Tuesday, October 10, 2006

The Limits of Faith

Faith is sometimes described as belief in the impossible.

This is a sarcastic opinion that is neither accurate nor fair. Faith is probably better described as belief without evidence.

Faith holds a curious position in most religions in that many religious people will often cite examples of evidence for the existence of god, but resort to faith when evidence fails or they begin to lose an argument. In other words, it is often used as a fallback position. This is not, however, the full story and it is helpful to examine the different ways that faith is used.

There are two main ways that faith is used. The first is belief without evidence. This is a belief in something which can be neither proved nor disproved. The existence of god is an example of this. There is no solid evidence for the existence of god, however there is also no solid evidence for god’s non-existence. It is hard to prove a negative. A belief in god is therefore a matter of faith. It cannot be proved, it cannot be disproved, it is a matter of belief without evidence.
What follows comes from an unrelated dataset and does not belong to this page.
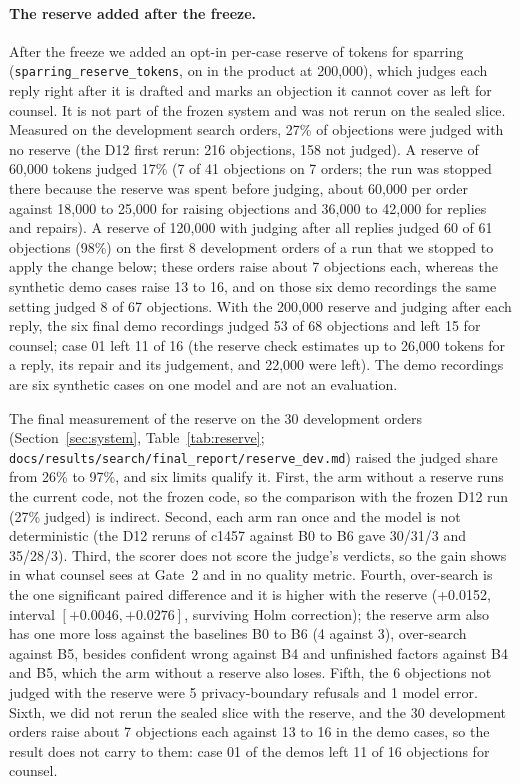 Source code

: \paragraph{The reserve added after the freeze.} After the freeze we added an opt-in per-case reserve of tokens for sparring (\texttt{sparring\_reserve\_tokens}, on in the product at 200,000), which judges each reply right after it is drafted and marks an objection it cannot cover as left for counsel. It is not part of the frozen system and was not rerun on the sealed slice. Measured on the development search orders, 27\% of objections were judged with no reserve (the D12 first rerun: 216 objections, 158 not judged). A reserve of 60,000 tokens judged 17\% (7 of 41 objections on 7 orders; the run was stopped there because the reserve was spent before judging, about 60,000 per order against 18,000 to 25,000 for raising objections and 36,000 to 42,000 for replies and repairs). A reserve of 120,000 with judging after all replies judged 60 of 61 objections (98\%) on the first 8 development orders of a run that we stopped to apply the change below; these orders raise about 7 objections each, whereas the synthetic demo cases raise 13 to 16, and on those six demo recordings the same setting judged 8 of 67 objections. With the 200,000 reserve and judging after each reply, the six final demo recordings judged 53 of 68 objections and left 15 for counsel; case 01 left 11 of 16 (the reserve check estimates up to 26,000 tokens for a reply, its repair and its judgement, and 22,000 were left). The demo recordings are six synthetic cases on one model and are not an evaluation.

The final measurement of the reserve on the 30 development orders (Section~\ref{sec:system}, Table~\ref{tab:reserve}; \texttt{docs/results/search/\allowbreak final\_report/\allowbreak reserve\_dev.md}) raised the judged share from 26\% to 97\%, and six limits qualify it. First, the arm without a reserve runs the current code, not the frozen code, so the comparison with the frozen D12 run (27\% judged) is indirect. Second, each arm ran once and the model is not deterministic (the D12 reruns of c1457 against B0 to B6 gave 30/31/3 and 35/28/3). Third, the scorer does not score the judge's verdicts, so the gain shows in what counsel sees at Gate~2 and in no quality metric. Fourth, over-search is the one significant paired difference and it is higher with the reserve (+0.0152, interval $[+0.0046, +0.0276]$, surviving Holm correction); the reserve arm also has one more loss against the baselines B0 to B6 (4 against 3), over-search against B5, besides confident wrong against B4 and unfinished factors against B4 and B5, which the arm without a reserve also loses. Fifth, the 6 objections not judged with the reserve were 5 privacy-boundary refusals and 1 model error. Sixth, we did not rerun the sealed slice with the reserve, and the 30 development orders raise about 7 objections each against 13 to 16 in the demo cases, so the result does not carry to them: case 01 of the demos left 11 of 16 objections for counsel.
The other main use of faith is belief against evidence. Belief in something, even though there is evidence that contradicts the belief. It is this distinction between belief without evidence and belief against evidence that marks the limits of faith. To be willing to have faith in a belief regardless of evidence, to have faith in a belief that goes against reason and includes contradiction is to have blind faith. It is blind faith, faith against evidence that is used by religious fundamentalists as a fallback position.